**About this task:** Reproduce word for word the lines of the listing from the first one through the one with "### git about --me", omitting every picture.

**Exercise materials:**
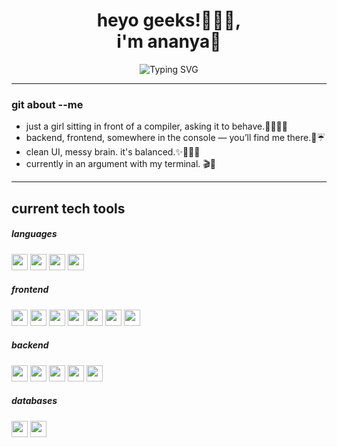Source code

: <!-- Profile ReadMe Start -->
<h1 align="center">heyo geeks!🧑🏻‍💻,  </br>i'm ananya🩷</h1>
<p align="center">
  <img src="https://readme-typing-svg.herokuapp.com?font=Fira+Code&duration=2000&pause=1000&color=FF90BB&center=true&vCenter=true&width=435&lines=developing+developer+☕️;multi-stack+learner+🎧;semi-stable,+slightly+obsessed+🎀" alt="Typing SVG" />
</p>

---
### git about --me

- just a girl sitting in front of a compiler, asking it to behave.👩🏻‍💻🎀  
- backend, frontend, somewhere in the console — you’ll find me there.💬☔  
- clean UI, messy brain. it's balanced.✨🤷🏻‍♀️
- currently in an argument with my terminal. 🎬🔪

---

<!-- Tech Stack Section -->
<h2><b>current tech tools</b></h2>

<!-- Programming Languages -->
<h5>languages</h5>
<p align="left">
  <img src="https://img.shields.io/badge/Java-007396?style=for-the-badge&logo=java&logoColor=white" height="26"/>
  <img src="https://img.shields.io/badge/C-00599C?style=for-the-badge&logo=c&logoColor=white" height="26"/>
  <img src="https://img.shields.io/badge/C++-004482?style=for-the-badge&logo=c%2B%2B&logoColor=white" height="26"/>
  <img src="https://img.shields.io/badge/Python-3776AB?style=for-the-badge&logo=python&logoColor=white" height="26"/>
</p>
<h5>frontend</h5>
<p align="left">
  <img src="https://img.shields.io/badge/HTML5-E34F26?style=for-the-badge&logo=html5&logoColor=white" height="26"/>
  <img src="https://img.shields.io/badge/CSS3-1572B6?style=for-the-badge&logo=css3&logoColor=white" height="26"/>
  <img src="https://img.shields.io/badge/Bootstrap-7952B3?style=for-the-badge&logo=bootstrap&logoColor=white" height="26"/>
  <img src="https://img.shields.io/badge/Tailwind_CSS-38B2AC?style=for-the-badge&logo=tailwindcss&logoColor=white" height="26"/>
  <img src="https://img.shields.io/badge/JavaScript-F7DF1E?style=for-the-badge&logo=javascript&logoColor=black" height="26"/>
  <img src="https://img.shields.io/badge/React-61DAFB?style=for-the-badge&logo=react&logoColor=black" height="26"/>
  <img src="https://img.shields.io/badge/three.js-000000?style=for-the-badge&logo=three.js&logoColor=white" height="26"/>
</p>
<h5>backend</h5>
<p align="left">
  <img src="https://img.shields.io/badge/Node.js-339933?style=for-the-badge&logo=nodedotjs&logoColor=white" height="26"/>
  <img src="https://img.shields.io/badge/Express.js-000000?style=for-the-badge&logo=express&logoColor=white" height="26"/>
  <img src="https://img.shields.io/badge/EJS-4F5D95?style=for-the-badge&logo=javascript&logoColor=white" height="26"/>
  <img src="https://img.shields.io/badge/Axios-5A29E4?style=for-the-badge&logo=axios&logoColor=white" height="26"/>
  <img src="https://img.shields.io/badge/REST%20API-FF6F00?style=for-the-badge&logo=api&logoColor=white" height="26"/>
</p>
<h5>databases</h5>
<p align="left">
  <img src="https://img.shields.io/badge/PostgreSQL-4169E1?style=for-the-badge&logo=postgresql&logoColor=white" height="26"/>
  <img src="https://img.shields.io/badge/MySQL-4479A1?style=for-the-badge&logo=mysql&logoColor=white" height="26"/>
</p>


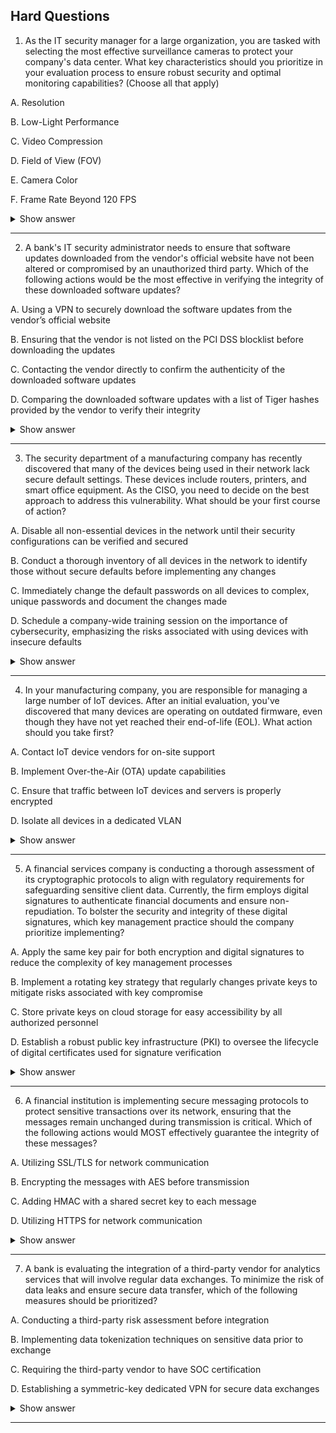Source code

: ## Hard Questions ##

1. As the IT security manager for a large organization, you are tasked with selecting the most effective surveillance cameras to protect your company's data center. What key characteristics should you prioritize in your evaluation process to ensure robust security and optimal monitoring capabilities? (Choose all that apply)

A. Resolution

B. Low-Light Performance

C. Video Compression

D. Field of View (FOV)

E. Camera Color

F. Frame Rate Beyond 120 FPS

<details> <summary>Show answer</summary>

Correct Answers:

✅ A. Resolution: High resolution (e.g., 1080p or 4K) ensures clear and detailed images for identifying individuals or objects.

✅ B. Low-Light Performance: Critical for visibility in low-light or nighttime conditions.

✅ C. Video Compression: Efficient formats like H.265 reduce storage use without compromising quality.

✅ D. Field of View (FOV): A wide FOV minimizes blind spots and reduces the number of cameras needed.

Incorrect Answers:

❌ E. Camera Color: The color of the camera housing has no impact on surveillance performance.

❌F. Frame Rate Beyond 120 FPS: Ultra-high frame rates are unnecessary for standard surveillance and increase storage/bandwidth costs without significant benefit.

Explanation:
When choosing surveillance cameras for a secure environment like a data center, focus on image clarity, coverage, low-light performance, and storage efficiency. 
These directly affect your ability to monitor and respond to incidents effectively, while aesthetic or excessive performance factors (like color or extreme frame rate) do not contribute to security outcomes.

</details>

---

2. A bank's IT security administrator needs to ensure that software updates downloaded from the vendor's official website have not been altered or compromised by an unauthorized third party. Which of the following actions would be the most effective in verifying the integrity of these downloaded software updates?

A. Using a VPN to securely download the software updates from the vendor’s official website

B. Ensuring that the vendor is not listed on the PCI DSS blocklist before downloading the updates

C. Contacting the vendor directly to confirm the authenticity of the downloaded software updates

D. Comparing the downloaded software updates with a list of Tiger hashes provided by the vendor to verify their integrity

<details> <summary>Show answer</summary>

Correct Answer:
✅ D. Comparing the downloaded software updates with a list of Tiger hashes provided by the vendor to verify their integrity
Hash values, such as Tiger, SHA-256, or MD5 (depending on vendor), act as unique digital fingerprints of files. By computing the hash of the downloaded software and comparing it with the official hash published by the vendor, the administrator can confirm the file’s integrity — ensuring it hasn’t been altered, corrupted, or tampered with during transit or hosting.

Incorrect Answers:

❌ A. Using a VPN to securely download the software updates from the vendor’s official website:
A VPN protects the communication channel, preventing eavesdropping or interception, but it does not guarantee the file’s integrity. The file could still have been compromised before being placed on the vendor’s site.

❌ B. Ensuring that the vendor is not listed on the PCI DSS blocklist before downloading the updates:
Checking blocklists relates to vendor reputation or compliance, not file integrity. Even a compliant vendor’s file could be tampered with if their systems are compromised.

❌ C. Contacting the vendor directly to confirm the authenticity of the downloaded software updates:
A phone or email confirmation ensures that updates exist but doesn’t verify that your specific downloaded file matches the original, unaltered version. Without a hash comparison, this step is insufficient.

Explanation:
Integrity verification ensures that what you downloaded is exactly what the vendor published.
The Tiger hash comparison (or any cryptographic hash check) provides mathematical certainty that no modification — accidental or malicious — has occurred.
Other methods like VPNs and vendor verification improve trust and confidentiality, but they do not directly validate file integrity, which is the key control in this scenario.

</details>

---

3. The security department of a manufacturing company has recently discovered that many of the devices being used in their network lack secure default settings. These devices include routers, printers, and smart office equipment. As the CISO, you need to decide on the best approach to address this vulnerability. What should be your first course of action?

A. Disable all non-essential devices in the network until their security configurations can be verified and secured

B. Conduct a thorough inventory of all devices in the network to identify those without secure defaults before implementing any changes

C. Immediately change the default passwords on all devices to complex, unique passwords and document the changes made

D. Schedule a company-wide training session on the importance of cybersecurity, emphasizing the risks associated with using devices with insecure defaults

<details> <summary>Show answer</summary>

Correct Answer:
✅  B. Conduct a thorough inventory of all devices in the network to identify those without secure defaults before implementing any changes
A comprehensive inventory allows the IT and security teams to understand the full scope of vulnerable devices, prioritize remediation actions, and plan systematic security improvements. This ensures resources are used effectively and all critical devices are addressed.

Incorrect Answers:

❌ A. Disable all non-essential devices in the network until their security configurations can be verified and secured:
While this could temporarily reduce risk, it may disrupt operations and is not practical as a first step. It does not address the root cause or provide a clear plan for remediation.

❌ C. Immediately change the default passwords on all devices to complex, unique passwords and document the changes made:
Changing passwords is proactive but without knowing which devices exist, it may be inefficient and leave some devices unaddressed. Inventorying first ensures that no vulnerable devices are overlooked.

❌ D. Schedule a company-wide training session on the importance of cybersecurity, emphasizing the risks associated with using devices with insecure defaults:
Training is important for long-term security culture but does not immediately mitigate the risk of insecure devices and should follow technical remediation steps.

Explanation:
Before taking direct action, it is essential to know your environment. A detailed inventory identifies all devices, their configurations, and which are vulnerable due to insecure defaults. Once the scope is understood, remediation — such as changing passwords, applying secure configurations, and monitoring — can be executed systematically and effectively, minimizing operational disruption while strengthening security posture.

</details>

---

4. In your manufacturing company, you are responsible for managing a large number of IoT devices. After an initial evaluation, you've discovered that many devices are operating on outdated firmware, even though they have not yet reached their end-of-life (EOL). What action should you take first?

A. Contact IoT device vendors for on-site support

B. Implement Over-the-Air (OTA) update capabilities

C. Ensure that traffic between IoT devices and servers is properly encrypted

D. Isolate all devices in a dedicated VLAN

<details> <summary>Show answer</summary>

Correct Answer:
✅ B. Implement Over-the-Air (OTA) update capabilities
OTA updates allow administrators to remotely update firmware across all IoT devices efficiently. This ensures devices are patched and secured without requiring physical access, reducing the window of vulnerability from outdated firmware while maintaining device integrity.

Incorrect Answers:

❌ A. Contact IoT device vendors for on-site support:
On-site support may be helpful in specific scenarios, but it is time-consuming and not efficient as a first step. OTA updates are faster and scalable for large IoT deployments.

❌ C. Ensure that traffic between IoT devices and servers is properly encrypted:
While encryption protects data in transit, it does not address vulnerabilities due to outdated firmware. Firmware updates are a higher-priority action to fix security flaws.

❌ D. Isolate all devices in a dedicated VLAN:
Network segmentation improves security by limiting exposure, but it does not update firmware. This can be implemented later as part of a layered security approach.

Explanation:
The most urgent action is to remediate vulnerabilities in the firmware. OTA update capabilities enable efficient, large-scale deployment of security patches to IoT devices. After firmware is updated, additional measures like encryption and network segmentation further strengthen the security posture of IoT deployments.

</details>

---

5. A financial services company is conducting a thorough assessment of its cryptographic protocols to align with regulatory requirements for safeguarding sensitive client data. Currently, the firm employs digital signatures to authenticate financial documents and ensure non-repudiation. To bolster the security and integrity of these digital signatures, which key management practice should the company prioritize implementing?

A. Apply the same key pair for both encryption and digital signatures to reduce the complexity of key management processes

B. Implement a rotating key strategy that regularly changes private keys to mitigate risks associated with key compromise

C. Store private keys on cloud storage for easy accessibility by all authorized personnel

D. Establish a robust public key infrastructure (PKI) to oversee the lifecycle of digital certificates used for signature verification

<details> <summary>Show answer</summary>

Correct Answer:
✅ D. Establish a robust public key infrastructure (PKI) to oversee the lifecycle of digital certificates used for signature verification
A PKI provides the framework for issuing, renewing, and revoking digital certificates, ensuring that public keys used for signature verification are trusted and authentic. It strengthens the integrity of digital signatures, supports regulatory compliance, and mitigates risks such as impersonation or man-in-the-middle attacks.

Incorrect Answers:

❌ A. Apply the same key pair for both encryption and digital signatures to reduce the complexity of key management processes:
Using the same key pair for multiple cryptographic functions compromises security. Private key compromise would affect both data confidentiality and digital signature integrity. Cryptographic best practices mandate separate keys for encryption and signing.

❌ B. Implement a rotating key strategy that regularly changes private keys to mitigate risks associated with key compromise:
Rotating keys improves security but is only effective within a robust key management framework like PKI. Without proper management, frequent key changes can cause operational confusion and gaps.

❌ C. Store private keys on cloud storage for easy accessibility by all authorized personnel:
Storing private keys in the cloud introduces significant security risks, even with access controls. Private keys should reside in secure environments, such as Hardware Security Modules (HSMs), to prevent unauthorized access.

Explanation:
Digital signatures rely on asymmetric cryptography, where private keys are used for signing and public keys for verification. A PKI ensures proper lifecycle management of these keys and certificates, guaranteeing that digital signatures remain trustworthy, verifiable, and compliant with regulations. Other methods like key rotation or cloud storage alone cannot fully secure digital signatures without a structured PKI framework.

</details>

---

6. A financial institution is implementing secure messaging protocols to protect sensitive transactions over its network, ensuring that the messages remain unchanged during transmission is critical. Which of the following actions would MOST effectively guarantee the integrity of these messages?

A. Utilizing SSL/TLS for network communication

B. Encrypting the messages with AES before transmission

C. Adding HMAC with a shared secret key to each message

D. Utilizing HTTPS for network communication

<details> <summary>Show answer</summary>

Correct Answer:
✅ C. Adding HMAC with a shared secret key to each message
HMAC (Hash-based Message Authentication Code) ensures message integrity by combining the message content with a shared secret key and applying a cryptographic hash. The recipient can recompute the HMAC using the same key and compare it to the received HMAC. A match confirms the message has not been altered during transmission and verifies the authenticity of the source.

Incorrect Answers:

❌ A. Utilizing SSL/TLS for network communication:
SSL/TLS secures the channel and provides confidentiality, but it does not guarantee the integrity of individual messages themselves once outside the secure session.

❌ B. Encrypting the messages with AES before transmission:
AES encryption ensures confidentiality, preventing unauthorized reading of the message, but it does not inherently verify integrity. Without an additional mechanism like HMAC, altered messages may go undetected.

❌D. Utilizing HTTPS for network communication:
HTTPS is HTTP over SSL/TLS. Like TLS, it provides secure transport and confidentiality, but it does not independently verify message integrity at the message level.

Explanation:
To ensure integrity, a mechanism must detect changes to the message content. HMAC achieves this by producing a cryptographic signature bound to both the message and a shared secret. While encryption and secure channels protect confidentiality and privacy, HMAC is the most direct method to confirm messages are unaltered during transit.

</details>

---

7. A bank is evaluating the integration of a third-party vendor for analytics services that will involve regular data exchanges. To minimize the risk of data leaks and ensure secure data transfer, which of the following measures should be prioritized?

A. Conducting a third-party risk assessment before integration

B. Implementing data tokenization techniques on sensitive data prior to exchange

C. Requiring the third-party vendor to have SOC certification

D. Establishing a symmetric-key dedicated VPN for secure data exchanges

<details> <summary>Show answer</summary>

Correct Answer:
✅ B. Implementing data tokenization techniques on sensitive data prior to exchange
Data tokenization replaces sensitive data with non-sensitive tokens, allowing analytics and operations without exposing the original data. Even if intercepted, tokens do not reveal sensitive information, minimizing the risk of data leaks and reducing compliance scope. This approach protects sensitive information directly during transit, while still enabling analytic operations.

Incorrect Answers:

❌ A. Conducting a third-party risk assessment before integration:
While evaluating the vendor’s security posture is important, this does not actively protect the data being exchanged. Risk assessment identifies potential vulnerabilities but does not mitigate exposure.

❌ C. Requiring the third-party vendor to have SOC certification:
SOC certification indicates security best practices, but it cannot guarantee protection of sensitive data during transfer. It should be part of a broader security strategy, not the primary control.

❌ D. Establishing a symmetric-key dedicated VPN for secure data exchanges:
VPNs provide secure channels, but symmetric key management is challenging, and compromise of the key can expose all transmitted data. While VPNs protect in transit, they do not reduce the impact of potential interception, unlike tokenization.

Explanation:
Tokenization obscures sensitive data before it leaves your environment, providing proactive security against leaks and unauthorized access. It allows the third-party vendor to perform necessary operations without ever accessing the actual sensitive information, combining usability with strong security, which is critical for regulatory compliance and protecting client data.

</details>

---

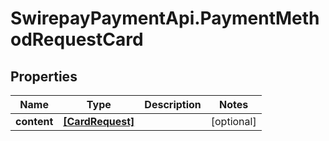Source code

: # SwirepayPaymentApi.PaymentMethodRequestCard

## Properties

Name | Type | Description | Notes
------------ | ------------- | ------------- | -------------
**content** | [**[CardRequest]**](CardRequest.md) |  | [optional] 


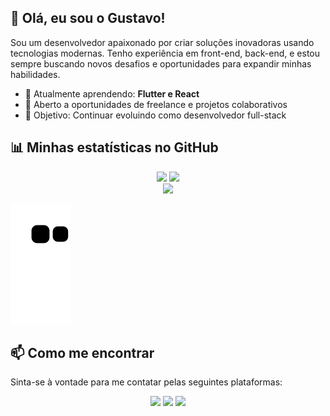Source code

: ## 👋 Olá, eu sou o Gustavo!

Sou um desenvolvedor apaixonado por criar soluções inovadoras usando tecnologias modernas. Tenho experiência em front-end, back-end, e estou sempre buscando novos desafios e oportunidades para expandir minhas habilidades.

- 🌱 Atualmente aprendendo: **Flutter e React**
- 💼 Aberto a oportunidades de freelance e projetos colaborativos
- 🎯 Objetivo: Continuar evoluindo como desenvolvedor full-stack

## 📊 Minhas estatísticas no GitHub
<div align="center">
  <img height="160em" src="https://github-readme-stats.vercel.app/api?username=Gustavocurty&show_icons=true&theme=dark&include_all_commits=true&count_private=true"/>
  <img height="160em" src="https://github-readme-stats.vercel.app/api/top-langs/?username=Gustavocurty&layout=compact&langs_count=7&theme=dark"/>
</div>

 <div align="center" >
  <img src="https://skillicons.dev/icons?i=react,js,html,css,vscode,github,git,figma,typescript,flutter,python" />
</div>

 ![Snake animation](https://github.com/Gustavocurty/Gustavocurty/blob/output/github-contribution-grid-snake.svg)

## 📫 Como me encontrar

Sinta-se à vontade para me contatar pelas seguintes plataformas:

<div align="center">
  <a href="https://www.instagram.com/gust_curty" target="_blank"><img src="https://img.shields.io/badge/-Instagram-%23E4405F?style=for-the-badge&logo=instagram&logoColor=white" target="_blank"></a> 
  <a href="mailto:gutocurty18@gmail.com"><img src="https://img.shields.io/badge/-Gmail-%23333?style=for-the-badge&logo=gmail&logoColor=white" target="_blank"></a>
  <a href="https://www.linkedin.com/in/gustavo-curty-b394b7255/" target="_blank"><img src="https://img.shields.io/badge/-LinkedIn-%230077B5?style=for-the-badge&logo=linkedin&logoColor=white" target="_blank"></a>
</div>



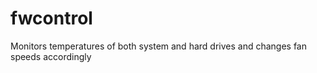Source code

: # fwcontrol
Monitors temperatures of both system and hard drives and changes fan speeds accordingly
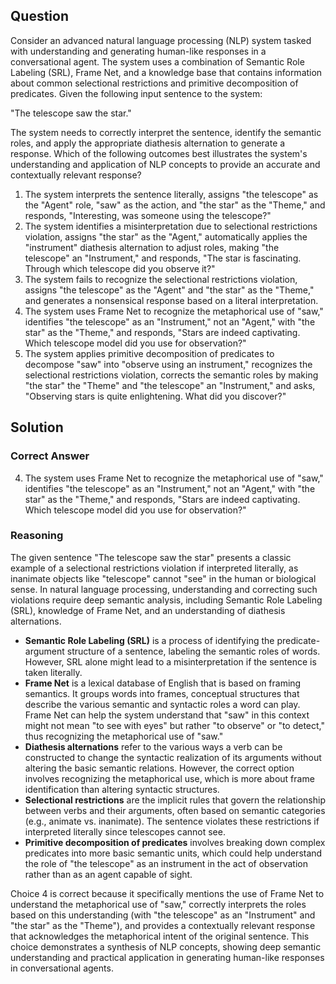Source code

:## Question
Consider an advanced natural language processing (NLP) system tasked with understanding and generating human-like responses in a conversational agent. The system uses a combination of Semantic Role Labeling (SRL), Frame Net, and a knowledge base that contains information about common selectional restrictions and primitive decomposition of predicates. Given the following input sentence to the system:

"The telescope saw the star."

The system needs to correctly interpret the sentence, identify the semantic roles, and apply the appropriate diathesis alternation to generate a response. Which of the following outcomes best illustrates the system's understanding and application of NLP concepts to provide an accurate and contextually relevant response?

1. The system interprets the sentence literally, assigns "the telescope" as the "Agent" role, "saw" as the action, and "the star" as the "Theme," and responds, "Interesting, was someone using the telescope?"
2. The system identifies a misinterpretation due to selectional restrictions violation, assigns "the star" as the "Agent," automatically applies the "instrument" diathesis alternation to adjust roles, making "the telescope" an "Instrument," and responds, "The star is fascinating. Through which telescope did you observe it?"
3. The system fails to recognize the selectional restrictions violation, assigns "the telescope" as the "Agent" and "the star" as the "Theme," and generates a nonsensical response based on a literal interpretation.
4. The system uses Frame Net to recognize the metaphorical use of "saw," identifies "the telescope" as an "Instrument," not an "Agent," with "the star" as the "Theme," and responds, "Stars are indeed captivating. Which telescope model did you use for observation?"
5. The system applies primitive decomposition of predicates to decompose "saw" into "observe using an instrument," recognizes the selectional restrictions violation, corrects the semantic roles by making "the star" the "Theme" and "the telescope" an "Instrument," and asks, "Observing stars is quite enlightening. What did you discover?"

## Solution

### Correct Answer
4. The system uses Frame Net to recognize the metaphorical use of "saw," identifies "the telescope" as an "Instrument," not an "Agent," with "the star" as the "Theme," and responds, "Stars are indeed captivating. Which telescope model did you use for observation?"

### Reasoning
The given sentence "The telescope saw the star" presents a classic example of a selectional restrictions violation if interpreted literally, as inanimate objects like "telescope" cannot "see" in the human or biological sense. In natural language processing, understanding and correcting such violations require deep semantic analysis, including Semantic Role Labeling (SRL), knowledge of Frame Net, and an understanding of diathesis alternations.

- **Semantic Role Labeling (SRL)** is a process of identifying the predicate-argument structure of a sentence, labeling the semantic roles of words. However, SRL alone might lead to a misinterpretation if the sentence is taken literally.
- **Frame Net** is a lexical database of English that is based on framing semantics. It groups words into frames, conceptual structures that describe the various semantic and syntactic roles a word can play. Frame Net can help the system understand that "saw" in this context might not mean "to see with eyes" but rather "to observe" or "to detect," thus recognizing the metaphorical use of "saw."
- **Diathesis alternations** refer to the various ways a verb can be constructed to change the syntactic realization of its arguments without altering the basic semantic relations. However, the correct option involves recognizing the metaphorical use, which is more about frame identification than altering syntactic structures.
- **Selectional restrictions** are the implicit rules that govern the relationship between verbs and their arguments, often based on semantic categories (e.g., animate vs. inanimate). The sentence violates these restrictions if interpreted literally since telescopes cannot see.
- **Primitive decomposition of predicates** involves breaking down complex predicates into more basic semantic units, which could help understand the role of "the telescope" as an instrument in the act of observation rather than as an agent capable of sight.

Choice 4 is correct because it specifically mentions the use of Frame Net to understand the metaphorical use of "saw," correctly interprets the roles based on this understanding (with "the telescope" as an "Instrument" and "the star" as the "Theme"), and provides a contextually relevant response that acknowledges the metaphorical intent of the original sentence. This choice demonstrates a synthesis of NLP concepts, showing deep semantic understanding and practical application in generating human-like responses in conversational agents.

**Task result:**
Source code

: <!-- Profile ReadMe Start -->
<h1 align="center">heyo geeks!🧑🏻‍💻,  </br>i'm ananya🩷</h1>
<p align="center">
  <img src="https://readme-typing-svg.herokuapp.com?font=Fira+Code&duration=2000&pause=1000&color=FF90BB&center=true&vCenter=true&width=435&lines=developing+developer+☕️;multi-stack+learner+🎧;semi-stable,+slightly+obsessed+🎀" alt="Typing SVG" />
</p>

---
### git about --me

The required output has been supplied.